▸ **Exercise**:
Please reproduce all the data exactly as written and omit the pictures.

▸ **Source material**:
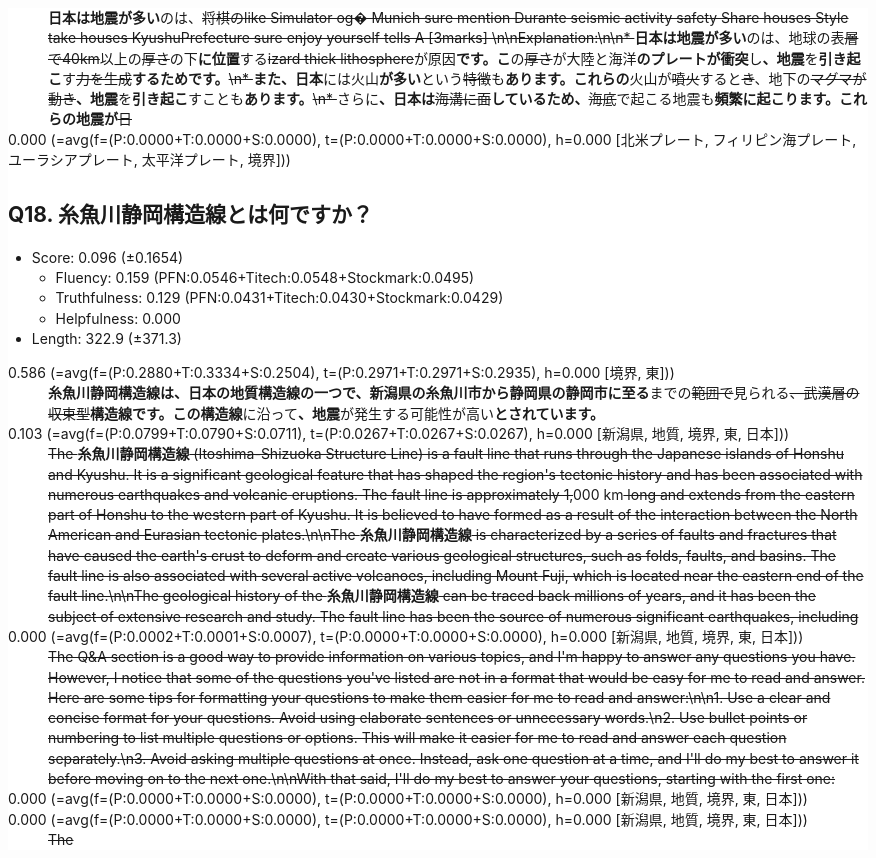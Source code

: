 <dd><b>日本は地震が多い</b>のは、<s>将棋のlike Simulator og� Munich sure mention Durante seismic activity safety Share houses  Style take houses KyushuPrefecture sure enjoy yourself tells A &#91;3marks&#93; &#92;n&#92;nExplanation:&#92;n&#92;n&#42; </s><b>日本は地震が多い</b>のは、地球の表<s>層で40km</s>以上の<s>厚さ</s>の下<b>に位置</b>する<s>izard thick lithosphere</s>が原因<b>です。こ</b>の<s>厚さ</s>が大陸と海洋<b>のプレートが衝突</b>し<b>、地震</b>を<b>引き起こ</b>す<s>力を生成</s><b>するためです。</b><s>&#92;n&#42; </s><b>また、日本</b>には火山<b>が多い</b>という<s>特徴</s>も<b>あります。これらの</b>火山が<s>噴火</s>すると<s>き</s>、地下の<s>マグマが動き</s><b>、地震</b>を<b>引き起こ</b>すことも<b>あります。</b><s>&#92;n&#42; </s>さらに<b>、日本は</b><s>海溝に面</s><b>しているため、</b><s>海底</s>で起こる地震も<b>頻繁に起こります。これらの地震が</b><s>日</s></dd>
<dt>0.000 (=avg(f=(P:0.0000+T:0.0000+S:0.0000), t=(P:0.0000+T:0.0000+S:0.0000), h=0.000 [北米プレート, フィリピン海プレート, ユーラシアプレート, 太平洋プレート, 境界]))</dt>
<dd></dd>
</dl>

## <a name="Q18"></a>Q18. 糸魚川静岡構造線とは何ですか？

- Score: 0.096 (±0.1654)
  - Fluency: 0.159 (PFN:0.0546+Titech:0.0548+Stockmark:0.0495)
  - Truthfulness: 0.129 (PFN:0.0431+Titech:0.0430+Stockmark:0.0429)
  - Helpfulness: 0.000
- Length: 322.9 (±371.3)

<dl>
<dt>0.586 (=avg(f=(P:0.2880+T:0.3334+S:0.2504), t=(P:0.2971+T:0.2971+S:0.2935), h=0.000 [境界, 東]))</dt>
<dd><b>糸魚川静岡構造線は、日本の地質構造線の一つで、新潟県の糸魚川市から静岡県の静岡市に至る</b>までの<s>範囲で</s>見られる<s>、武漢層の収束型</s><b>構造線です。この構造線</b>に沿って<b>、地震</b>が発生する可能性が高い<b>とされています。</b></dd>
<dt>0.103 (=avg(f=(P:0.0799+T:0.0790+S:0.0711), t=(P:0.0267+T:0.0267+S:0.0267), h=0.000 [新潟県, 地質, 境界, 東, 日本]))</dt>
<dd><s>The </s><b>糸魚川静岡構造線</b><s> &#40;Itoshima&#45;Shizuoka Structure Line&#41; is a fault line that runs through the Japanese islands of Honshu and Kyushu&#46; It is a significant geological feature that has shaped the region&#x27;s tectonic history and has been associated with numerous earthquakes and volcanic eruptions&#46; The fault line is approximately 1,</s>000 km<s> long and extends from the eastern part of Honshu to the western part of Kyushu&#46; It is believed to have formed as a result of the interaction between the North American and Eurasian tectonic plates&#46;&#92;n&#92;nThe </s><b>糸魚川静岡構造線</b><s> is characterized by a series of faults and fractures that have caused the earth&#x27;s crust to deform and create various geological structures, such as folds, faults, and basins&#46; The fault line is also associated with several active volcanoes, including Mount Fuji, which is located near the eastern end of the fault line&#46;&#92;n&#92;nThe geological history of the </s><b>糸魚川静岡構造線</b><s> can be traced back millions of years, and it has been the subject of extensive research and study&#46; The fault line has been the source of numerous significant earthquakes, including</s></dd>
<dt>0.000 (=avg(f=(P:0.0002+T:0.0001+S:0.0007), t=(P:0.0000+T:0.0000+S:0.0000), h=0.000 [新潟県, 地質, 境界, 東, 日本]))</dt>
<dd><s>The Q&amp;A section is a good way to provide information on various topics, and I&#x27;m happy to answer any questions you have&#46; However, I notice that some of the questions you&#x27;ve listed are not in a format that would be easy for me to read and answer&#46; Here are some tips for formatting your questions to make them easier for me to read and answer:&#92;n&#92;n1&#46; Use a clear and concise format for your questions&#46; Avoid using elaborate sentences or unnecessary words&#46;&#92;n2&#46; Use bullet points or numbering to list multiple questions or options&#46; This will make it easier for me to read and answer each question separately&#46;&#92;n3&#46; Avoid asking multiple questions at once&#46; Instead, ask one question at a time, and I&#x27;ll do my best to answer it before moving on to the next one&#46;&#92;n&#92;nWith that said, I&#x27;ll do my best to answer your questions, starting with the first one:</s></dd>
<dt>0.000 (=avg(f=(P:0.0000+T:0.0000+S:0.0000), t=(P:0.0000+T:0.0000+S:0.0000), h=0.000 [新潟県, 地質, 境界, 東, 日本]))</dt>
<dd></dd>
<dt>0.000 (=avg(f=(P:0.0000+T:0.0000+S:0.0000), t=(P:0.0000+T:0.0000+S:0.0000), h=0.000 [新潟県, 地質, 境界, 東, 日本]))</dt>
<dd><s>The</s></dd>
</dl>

▸ **Exercise result**:
Source code

: <dd><b>日本は地震が多い</b>のは、<s>将棋のlike Simulator og� Munich sure mention Durante seismic activity safety Share houses  Style take houses KyushuPrefecture sure enjoy yourself tells A &#91;3marks&#93; &#92;n&#92;nExplanation:&#92;n&#92;n&#42; </s><b>日本は地震が多い</b>のは、地球の表<s>層で40km</s>以上の<s>厚さ</s>の下<b>に位置</b>する<s>izard thick lithosphere</s>が原因<b>です。こ</b>の<s>厚さ</s>が大陸と海洋<b>のプレートが衝突</b>し<b>、地震</b>を<b>引き起こ</b>す<s>力を生成</s><b>するためです。</b><s>&#92;n&#42; </s><b>また、日本</b>には火山<b>が多い</b>という<s>特徴</s>も<b>あります。これらの</b>火山が<s>噴火</s>すると<s>き</s>、地下の<s>マグマが動き</s><b>、地震</b>を<b>引き起こ</b>すことも<b>あります。</b><s>&#92;n&#42; </s>さらに<b>、日本は</b><s>海溝に面</s><b>しているため、</b><s>海底</s>で起こる地震も<b>頻繁に起こります。これらの地震が</b><s>日</s></dd>
<dt>0.000 (=avg(f=(P:0.0000+T:0.0000+S:0.0000), t=(P:0.0000+T:0.0000+S:0.0000), h=0.000 [北米プレート, フィリピン海プレート, ユーラシアプレート, 太平洋プレート, 境界]))</dt>
<dd></dd>
</dl>

## <a name="Q18"></a>Q18. 糸魚川静岡構造線とは何ですか？

- Score: 0.096 (±0.1654)
  - Fluency: 0.159 (PFN:0.0546+Titech:0.0548+Stockmark:0.0495)
  - Truthfulness: 0.129 (PFN:0.0431+Titech:0.0430+Stockmark:0.0429)
  - Helpfulness: 0.000
- Length: 322.9 (±371.3)

<dl>
<dt>0.586 (=avg(f=(P:0.2880+T:0.3334+S:0.2504), t=(P:0.2971+T:0.2971+S:0.2935), h=0.000 [境界, 東]))</dt>
<dd><b>糸魚川静岡構造線は、日本の地質構造線の一つで、新潟県の糸魚川市から静岡県の静岡市に至る</b>までの<s>範囲で</s>見られる<s>、武漢層の収束型</s><b>構造線です。この構造線</b>に沿って<b>、地震</b>が発生する可能性が高い<b>とされています。</b></dd>
<dt>0.103 (=avg(f=(P:0.0799+T:0.0790+S:0.0711), t=(P:0.0267+T:0.0267+S:0.0267), h=0.000 [新潟県, 地質, 境界, 東, 日本]))</dt>
<dd><s>The </s><b>糸魚川静岡構造線</b><s> &#40;Itoshima&#45;Shizuoka Structure Line&#41; is a fault line that runs through the Japanese islands of Honshu and Kyushu&#46; It is a significant geological feature that has shaped the region&#x27;s tectonic history and has been associated with numerous earthquakes and volcanic eruptions&#46; The fault line is approximately 1,</s>000 km<s> long and extends from the eastern part of Honshu to the western part of Kyushu&#46; It is believed to have formed as a result of the interaction between the North American and Eurasian tectonic plates&#46;&#92;n&#92;nThe </s><b>糸魚川静岡構造線</b><s> is characterized by a series of faults and fractures that have caused the earth&#x27;s crust to deform and create various geological structures, such as folds, faults, and basins&#46; The fault line is also associated with several active volcanoes, including Mount Fuji, which is located near the eastern end of the fault line&#46;&#92;n&#92;nThe geological history of the </s><b>糸魚川静岡構造線</b><s> can be traced back millions of years, and it has been the subject of extensive research and study&#46; The fault line has been the source of numerous significant earthquakes, including</s></dd>
<dt>0.000 (=avg(f=(P:0.0002+T:0.0001+S:0.0007), t=(P:0.0000+T:0.0000+S:0.0000), h=0.000 [新潟県, 地質, 境界, 東, 日本]))</dt>
<dd><s>The Q&amp;A section is a good way to provide information on various topics, and I&#x27;m happy to answer any questions you have&#46; However, I notice that some of the questions you&#x27;ve listed are not in a format that would be easy for me to read and answer&#46; Here are some tips for formatting your questions to make them easier for me to read and answer:&#92;n&#92;n1&#46; Use a clear and concise format for your questions&#46; Avoid using elaborate sentences or unnecessary words&#46;&#92;n2&#46; Use bullet points or numbering to list multiple questions or options&#46; This will make it easier for me to read and answer each question separately&#46;&#92;n3&#46; Avoid asking multiple questions at once&#46; Instead, ask one question at a time, and I&#x27;ll do my best to answer it before moving on to the next one&#46;&#92;n&#92;nWith that said, I&#x27;ll do my best to answer your questions, starting with the first one:</s></dd>
<dt>0.000 (=avg(f=(P:0.0000+T:0.0000+S:0.0000), t=(P:0.0000+T:0.0000+S:0.0000), h=0.000 [新潟県, 地質, 境界, 東, 日本]))</dt>
<dd></dd>
<dt>0.000 (=avg(f=(P:0.0000+T:0.0000+S:0.0000), t=(P:0.0000+T:0.0000+S:0.0000), h=0.000 [新潟県, 地質, 境界, 東, 日本]))</dt>
<dd><s>The</s></dd>
</dl>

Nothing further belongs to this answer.